I was also in a good mood about a moment I shared with someone. A very cool, very wonderful moment. With a married woman. Nothing illicit happened, trust me, but I was still thrown for quite a loop.
Elation knew this, of course, and tippy-toed into the house, kissed me gently on the cheek, and began his subversive acts. He went straight to the Heart, without checking with the Head or the Gut. Elation is smart, and knows that he can’t really mess with those other guys, but he knows he can play the Heart like a fiddle.
. . .
How’s it goin’?
“Not bad, not bad. Much better than I expected, given this whole breaking up thing.”
Yeah, you’re actually doing really well. Awesome even.
“Awesome? What the hell are you talking about? I feel like ass.”
You’re doing awesome because you’re in love.
“I am? Seriously? You fuckin’ with me?”
Seriously, not fuckin’ with you. I talked to Heart, and he agrees.
“Well, if I’m so awesome, if I’m so in love, why the hell did we just break up?”
Oh, you’re not in love with her. You’re in love with someone else.
“Wha? Who? WHO?”
Oh, I think you know?
“I? Nah? No. NO.”
Oh, yes.
“MarriedGirl.”
Yep.
“See, the thing is, I call her ‘MarriedGirl’ because SHE’S FUCKING MARRIED.”

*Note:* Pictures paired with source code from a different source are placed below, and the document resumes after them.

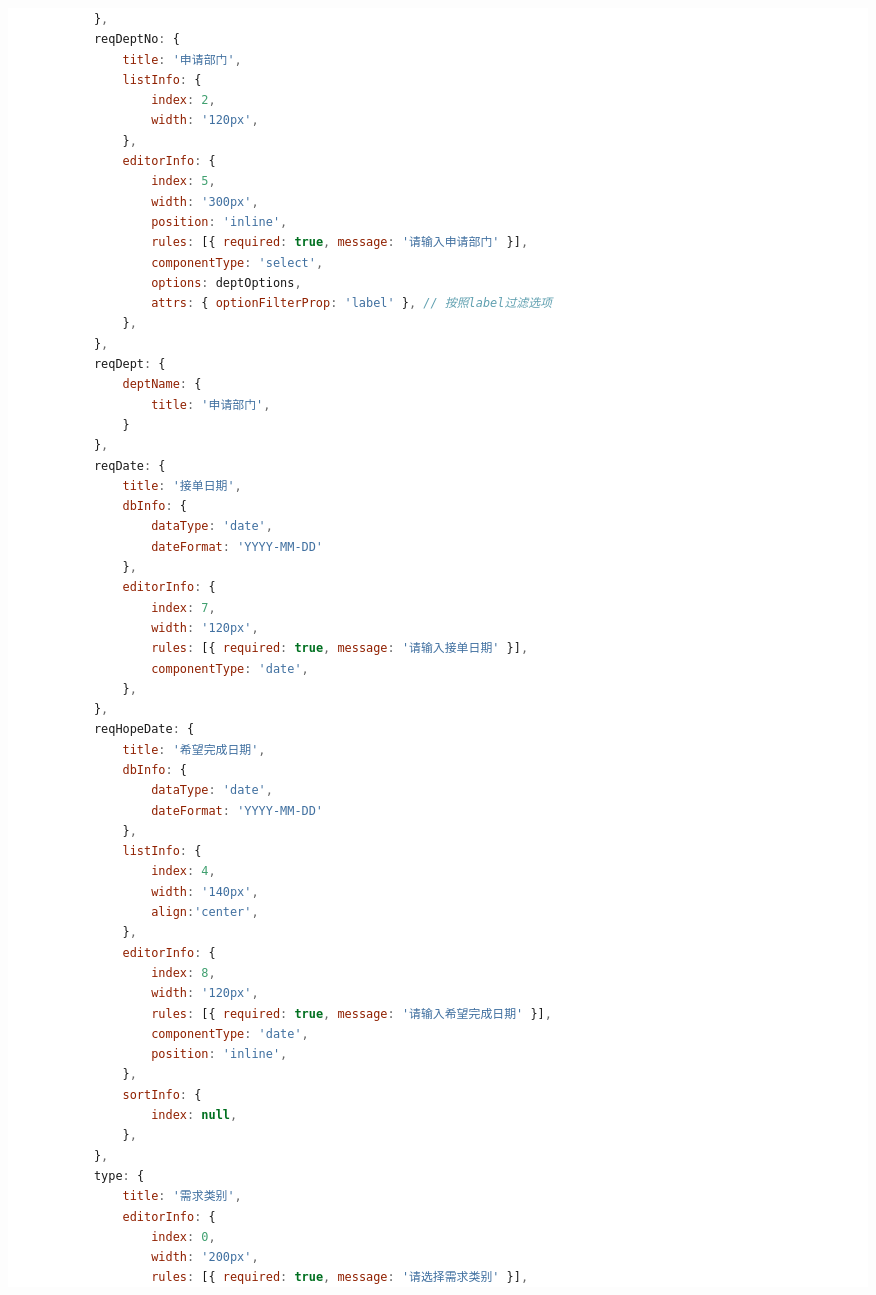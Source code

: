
 ```javascript
            },
            reqDeptNo: {
                title: '申请部门',
                listInfo: {
                    index: 2,
                    width: '120px',
                },
                editorInfo: {
                    index: 5,
                    width: '300px',
                    position: 'inline',
                    rules: [{ required: true, message: '请输入申请部门' }],
                    componentType: 'select',
                    options: deptOptions,
                    attrs: { optionFilterProp: 'label' }, // 按照label过滤选项
                },
            },
            reqDept: {
                deptName: {
                    title: '申请部门',
                }
            },
            reqDate: {
                title: '接单日期',
                dbInfo: {
                    dataType: 'date',
                    dateFormat: 'YYYY-MM-DD'
                },
                editorInfo: {
                    index: 7,
                    width: '120px',
                    rules: [{ required: true, message: '请输入接单日期' }],
                    componentType: 'date',
                },
            },
            reqHopeDate: {
                title: '希望完成日期',
                dbInfo: {
                    dataType: 'date',
                    dateFormat: 'YYYY-MM-DD'
                },
                listInfo: {
                    index: 4,
                    width: '140px',
                    align:'center',
                },
                editorInfo: {
                    index: 8,
                    width: '120px',
                    rules: [{ required: true, message: '请输入希望完成日期' }],
                    componentType: 'date',
                    position: 'inline',
                },
                sortInfo: {
                    index: null,
                },
            },
            type: {
                title: '需求类别',
                editorInfo: {
                    index: 0,
                    width: '200px',
                    rules: [{ required: true, message: '请选择需求类别' }],
```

Yeah, we know all of this, but Heart told me that you love her and he wants you to give him to her.
“She’s happily married, this isn’t going to happen. You fucking morons can’t just go traipsing around falling me in love. It’s ridiculous.”
What’s so ridiculous? Love happens every day. Even to people already married.

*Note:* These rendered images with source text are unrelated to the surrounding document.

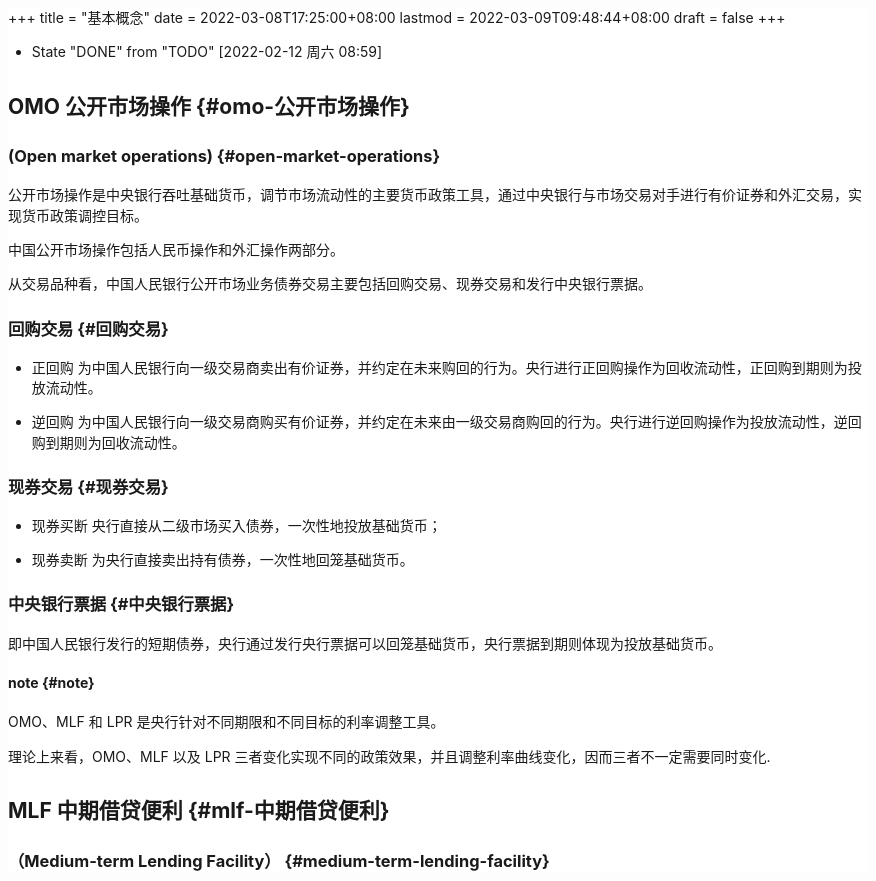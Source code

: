 +++
title = "基本概念"
date = 2022-03-08T17:25:00+08:00
lastmod = 2022-03-09T09:48:44+08:00
draft = false
+++

-   State "DONE"       from "TODO"       <span class="timestamp-wrapper"><span class="timestamp">[2022-02-12 周六 08:59]</span></span>


## OMO 公开市场操作 {#omo-公开市场操作}


### (Open market operations) {#open-market-operations}

公开市场操作是中央银行吞吐基础货币，调节市场流动性的主要货币政策工具，通过中央银行与市场交易对手进行有价证券和外汇交易，实现货币政策调控目标。

中国公开市场操作包括人民币操作和外汇操作两部分。

从交易品种看，中国人民银行公开市场业务债券交易主要包括回购交易、现券交易和发行中央银行票据。


### 回购交易 {#回购交易}

-   正回购
    为中国人民银行向一级交易商卖出有价证券，并约定在未来购回的行为。央行进行正回购操作为回收流动性，正回购到期则为投放流动性。

-   逆回购
    为中国人民银行向一级交易商购买有价证券，并约定在未来由一级交易商购回的行为。央行进行逆回购操作为投放流动性，逆回购到期则为回收流动性。


### 现券交易 {#现券交易}

-   现券买断
    央行直接从二级市场买入债券，一次性地投放基础货币；

-   现券卖断
    为央行直接卖出持有债券，一次性地回笼基础货币。


### 中央银行票据 {#中央银行票据}

即中国人民银行发行的短期债券，央行通过发行央行票据可以回笼基础货币，央行票据到期则体现为投放基础货币。


#### note {#note}

OMO、MLF 和 LPR 是央行针对不同期限和不同目标的利率调整工具。

理论上来看，OMO、MLF 以及 LPR 三者变化实现不同的政策效果，并且调整利率曲线变化，因而三者不一定需要同时变化.


## MLF 中期借贷便利 {#mlf-中期借贷便利}


### （Medium-term Lending Facility） {#medium-term-lending-facility}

“Are you just flailing because life is fucked up right now? Or did you give any of this any serious thought?”
You mean like, you throw yourselves into each other’s arms (cue the string music) and fall as one to the sandy bea?
“NO, asswad, I mean I throw my heart at her and at best, fuck her life up for a short time and mine for who knows how long, and at worst, she leaves him for me and becomes a ruined woman who was torn from her soulmate, I become a guilt-ridden home-wrecking bum, and her husband is destroyed emotionally, and hunts me down to cut off the protruding parts of my body. Super.”
Fine, obviously you and Cynicism have a long-standing relationship.
“Yeah, what can I say, he got to me early.”
Well, it doesn’t make you any less in love though, does it?
“Shut up.”
It could still work oooo-uuuuu-tttt
“I’ll humour you, moron. How?”
Maybe she leaves him because she realizes that you’re the man that she’s meant to be with and he’s not.
“And what’s going to make her realize this? She already married the guy, she must be pretty damn sure about something. You’re talking out your ass, admit it.”
Maybe she? maybe?
“Waiting.”
Maybe she finds out that he secretly molests Pit Bulls, and has been doing it for years. She’d leave him for you then, and Yay, we’d all be happy!
“Pit Bul? Are you listening to the shit spewing forth from your mouth?”
Whatever, you can’t deny that you’re feeling Love, and it makes you feel good.
“I can’t deny that you’re an imbecile.”
Love.
“Moron.”
Love.
“Idiot.”
Luuuuhhhhh-hhuuuuuvvvv
“SHUTTHEFUCKUP.”
(long pause) love.
Elation was cool, for a while, and got me over some rough spots, I guess, but I think the whole situation could’ve been a whole lot better served had I not had him bouncing around the joint, tugging at Heart and fucking with everything.
It’s one thing for the birds to be singing and the flowers blooming all the fucking time, but I would end up paying for this, I just didn’t know it yet.